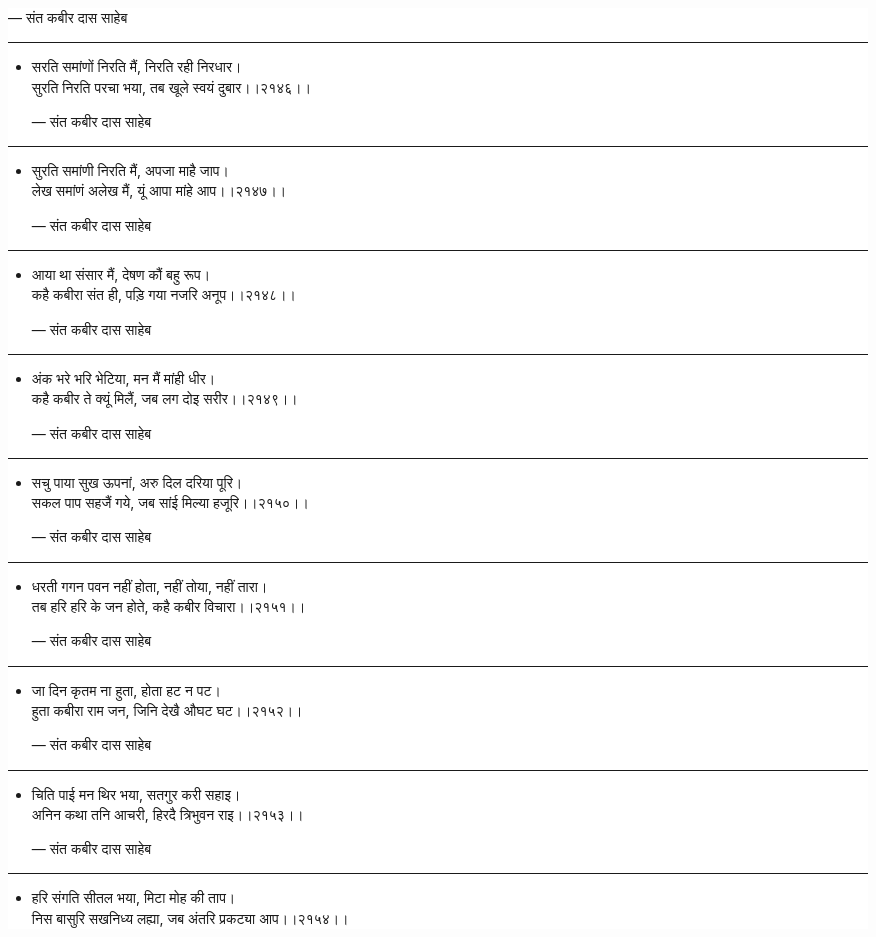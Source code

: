  — संत कबीर दास साहेब

---

- सरति समांणों निरति मैं, निरति रही निरधार।\
  सुरति निरति परचा भया, तब खूले स्‍वयं दुबार।।२१४६।।

  — संत कबीर दास साहेब

---

- सुरति समांणी निरति मैं, अपजा माहै जाप।\
  लेख समांणं अलेख मैं, यूं आपा मांहे आप।।२१४७।।

  — संत कबीर दास साहेब

---

- आया था संसार मैं, देषण कौं बहु रूप।\
  कहै कबीरा संत ही, पड़‍ि गया नजरि अनूप।।२१४८।।

  — संत कबीर दास साहेब

---

- अंक भरे भरि भेटिया, मन मैं मांही धीर।\
  कहै कबीर ते क्‍यूं मिलैं, जब लग दोइ सरीर।।२१४९।।

  — संत कबीर दास साहेब

---

- सचु पाया सुख ऊपनां, अरु दिल दरिया पूरि।\
  सकल पाप सहजैं गये, जब सांई मिल्‍या हजूरि।।२१५०।।

  — संत कबीर दास साहेब

---

- धरती गगन पवन नहीं होता, नहीं तोया, नहीं तारा।\
  तब हरि हरि के जन होते, कहै कबीर विचारा।।२१५१।।

  — संत कबीर दास साहेब

---

- जा दिन कृतम ना हुता, होता हट न पट।\
  हुता कबीरा राम जन, जिनि देखै औघट घट।।२१५२।।

  — संत कबीर दास साहेब

---

- चिति पाई मन थिर भया, सतगुर करी सहाइ।\
  अनिन कथा तनि आचरी, हिरदै त्रिभुवन राइ।।२१५३।।

  — संत कबीर दास साहेब

---

- हरि संगति सीतल भया, मिटा मोह की ताप।\
  निस बासुरि सखनिध्‍य लह्या, जब अंतरि प्रकट्या आप।।२१५४।।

-*-

Print every record above exactly, with no pictures.

Source code

:  — संत कबीर दास साहेब

---

- सरति समांणों निरति मैं, निरति रही निरधार।\
  सुरति निरति परचा भया, तब खूले स्‍वयं दुबार।।२१४६।।

  — संत कबीर दास साहेब

---

- सुरति समांणी निरति मैं, अपजा माहै जाप।\
  लेख समांणं अलेख मैं, यूं आपा मांहे आप।।२१४७।।

  — संत कबीर दास साहेब

---

- आया था संसार मैं, देषण कौं बहु रूप।\
  कहै कबीरा संत ही, पड़‍ि गया नजरि अनूप।।२१४८।।

  — संत कबीर दास साहेब

---

- अंक भरे भरि भेटिया, मन मैं मांही धीर।\
  कहै कबीर ते क्‍यूं मिलैं, जब लग दोइ सरीर।।२१४९।।

  — संत कबीर दास साहेब

---

- सचु पाया सुख ऊपनां, अरु दिल दरिया पूरि।\
  सकल पाप सहजैं गये, जब सांई मिल्‍या हजूरि।।२१५०।।

  — संत कबीर दास साहेब

---

- धरती गगन पवन नहीं होता, नहीं तोया, नहीं तारा।\
  तब हरि हरि के जन होते, कहै कबीर विचारा।।२१५१।।

  — संत कबीर दास साहेब

---

- जा दिन कृतम ना हुता, होता हट न पट।\
  हुता कबीरा राम जन, जिनि देखै औघट घट।।२१५२।।

  — संत कबीर दास साहेब

---

- चिति पाई मन थिर भया, सतगुर करी सहाइ।\
  अनिन कथा तनि आचरी, हिरदै त्रिभुवन राइ।।२१५३।।

  — संत कबीर दास साहेब

---

- हरि संगति सीतल भया, मिटा मोह की ताप।\
  निस बासुरि सखनिध्‍य लह्या, जब अंतरि प्रकट्या आप।।२१५४।।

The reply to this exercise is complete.